When the string "Task" appears in a line of the records, show the whole line.

◆ Data for review
----------------
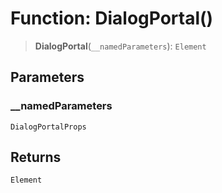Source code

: # Function: DialogPortal()

> **DialogPortal**(`__namedParameters`): `Element`

## Parameters

### \_\_namedParameters

`DialogPortalProps`

## Returns

`Element`

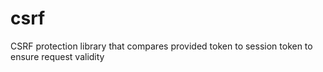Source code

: # csrf
CSRF protection library that compares provided token to session token to ensure request validity
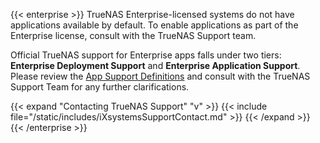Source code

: &NewLine;

{{< enterprise >}}
TrueNAS Enterprise-licensed systems do not have applications available by default.
To enable applications as part of the Enterprise license, consult with the TrueNAS Support team.

Official TrueNAS support for Enterprise apps falls under two tiers: **Enterprise Deployment Support** and **Enterprise Application Support**.
Please review the [App Support Definitions](https://www.truenas.com/docs/truenasapps/#app-support-definitions) and consult with the TrueNAS Support Team for any further clarifications.

{{< expand "Contacting TrueNAS Support" "v" >}}
{{< include file="/static/includes/iXsystemsSupportContact.md" >}}
{{< /expand >}}
{{< /enterprise >}}

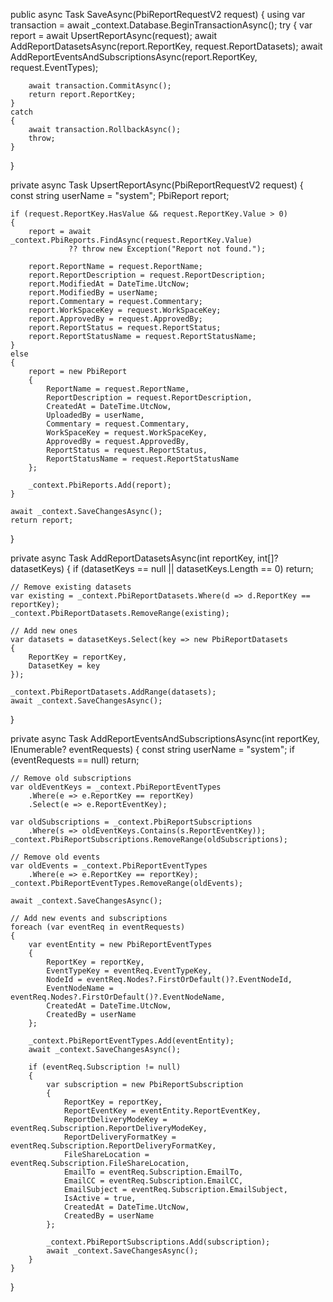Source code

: public async Task<int> SaveAsync(PbiReportRequestV2 request)
{
    using var transaction = await _context.Database.BeginTransactionAsync();
    try
    {
        var report = await UpsertReportAsync(request);
        await AddReportDatasetsAsync(report.ReportKey, request.ReportDatasets);
        await AddReportEventsAndSubscriptionsAsync(report.ReportKey, request.EventTypes);

        await transaction.CommitAsync();
        return report.ReportKey;
    }
    catch
    {
        await transaction.RollbackAsync();
        throw;
    }
}

private async Task<PbiReport> UpsertReportAsync(PbiReportRequestV2 request)
{
    const string userName = "system";
    PbiReport report;

    if (request.ReportKey.HasValue && request.ReportKey.Value > 0)
    {
        report = await _context.PbiReports.FindAsync(request.ReportKey.Value)
                 ?? throw new Exception("Report not found.");

        report.ReportName = request.ReportName;
        report.ReportDescription = request.ReportDescription;
        report.ModifiedAt = DateTime.UtcNow;
        report.ModifiedBy = userName;
        report.Commentary = request.Commentary;
        report.WorkSpaceKey = request.WorkSpaceKey;
        report.ApprovedBy = request.ApprovedBy;
        report.ReportStatus = request.ReportStatus;
        report.ReportStatusName = request.ReportStatusName;
    }
    else
    {
        report = new PbiReport
        {
            ReportName = request.ReportName,
            ReportDescription = request.ReportDescription,
            CreatedAt = DateTime.UtcNow,
            UploadedBy = userName,
            Commentary = request.Commentary,
            WorkSpaceKey = request.WorkSpaceKey,
            ApprovedBy = request.ApprovedBy,
            ReportStatus = request.ReportStatus,
            ReportStatusName = request.ReportStatusName
        };

        _context.PbiReports.Add(report);
    }

    await _context.SaveChangesAsync();
    return report;
}

private async Task AddReportDatasetsAsync(int reportKey, int[]? datasetKeys)
{
    if (datasetKeys == null || datasetKeys.Length == 0)
        return;

    // Remove existing datasets
    var existing = _context.PbiReportDatasets.Where(d => d.ReportKey == reportKey);
    _context.PbiReportDatasets.RemoveRange(existing);

    // Add new ones
    var datasets = datasetKeys.Select(key => new PbiReportDatasets
    {
        ReportKey = reportKey,
        DatasetKey = key
    });

    _context.PbiReportDatasets.AddRange(datasets);
    await _context.SaveChangesAsync();
}

private async Task AddReportEventsAndSubscriptionsAsync(int reportKey, IEnumerable<PbiReportEventRequest>? eventRequests)
{
    const string userName = "system";
    if (eventRequests == null) return;

    // Remove old subscriptions
    var oldEventKeys = _context.PbiReportEventTypes
        .Where(e => e.ReportKey == reportKey)
        .Select(e => e.ReportEventKey);

    var oldSubscriptions = _context.PbiReportSubscriptions
        .Where(s => oldEventKeys.Contains(s.ReportEventKey));
    _context.PbiReportSubscriptions.RemoveRange(oldSubscriptions);

    // Remove old events
    var oldEvents = _context.PbiReportEventTypes
        .Where(e => e.ReportKey == reportKey);
    _context.PbiReportEventTypes.RemoveRange(oldEvents);

    await _context.SaveChangesAsync();

    // Add new events and subscriptions
    foreach (var eventReq in eventRequests)
    {
        var eventEntity = new PbiReportEventTypes
        {
            ReportKey = reportKey,
            EventTypeKey = eventReq.EventTypeKey,
            NodeId = eventReq.Nodes?.FirstOrDefault()?.EventNodeId,
            EventNodeName = eventReq.Nodes?.FirstOrDefault()?.EventNodeName,
            CreatedAt = DateTime.UtcNow,
            CreatedBy = userName
        };

        _context.PbiReportEventTypes.Add(eventEntity);
        await _context.SaveChangesAsync();

        if (eventReq.Subscription != null)
        {
            var subscription = new PbiReportSubscription
            {
                ReportKey = reportKey,
                ReportEventKey = eventEntity.ReportEventKey,
                ReportDeliveryModeKey = eventReq.Subscription.ReportDeliveryModeKey,
                ReportDeliveryFormatKey = eventReq.Subscription.ReportDeliveryFormatKey,
                FileShareLocation = eventReq.Subscription.FileShareLocation,
                EmailTo = eventReq.Subscription.EmailTo,
                EmailCC = eventReq.Subscription.EmailCC,
                EmailSubject = eventReq.Subscription.EmailSubject,
                IsActive = true,
                CreatedAt = DateTime.UtcNow,
                CreatedBy = userName
            };

            _context.PbiReportSubscriptions.Add(subscription);
            await _context.SaveChangesAsync();
        }
    }
}

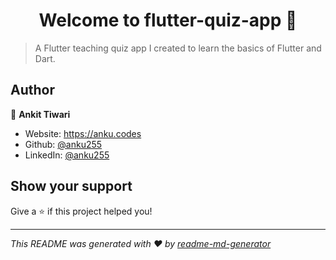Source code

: <h1 align="center">Welcome to flutter-quiz-app 👋</h1>

> A Flutter teaching quiz app I created to learn the basics of Flutter and Dart.

## Author

👤 **Ankit Tiwari**

* Website: https://anku.codes
* Github: [@anku255](https://github.com/anku255)
* LinkedIn: [@anku255](https://linkedin.com/in/anku255)

## Show your support

Give a ⭐️ if this project helped you!

***
_This README was generated with ❤️ by [readme-md-generator](https://github.com/kefranabg/readme-md-generator)_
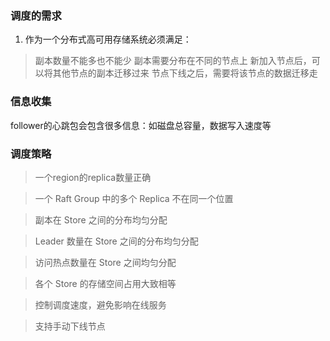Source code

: ### 调度的需求

1. 作为一个分布式高可用存储系统必须满足：
> 副本数量不能多也不能少
> 副本需要分布在不同的节点上
> 新加入节点后，可以将其他节点的副本迁移过来
> 节点下线之后，需要将该节点的数据迁移走

### 信息收集

follower的心跳包会包含很多信息：如磁盘总容量，数据写入速度等

### 调度策略
> 一个region的replica数量正确

> 一个 Raft Group 中的多个 Replica 不在同一个位置

> 副本在 Store 之间的分布均匀分配

> Leader 数量在 Store 之间的分布均匀分配

> 访问热点数量在 Store 之间均匀分配

> 各个 Store 的存储空间占用大致相等

> 控制调度速度，避免影响在线服务

> 支持手动下线节点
----------------
◆ Exercise answer
: public async Task<int> SaveAsync(PbiReportRequestV2 request)
private async Task<PbiReport> UpsertReportAsync(PbiReportRequestV2 request)
private async Task AddReportDatasetsAsync(int reportKey, int[]? datasetKeys)
private async Task AddReportEventsAndSubscriptionsAsync(int reportKey, IEnumerable<PbiReportEventRequest>? eventRequests)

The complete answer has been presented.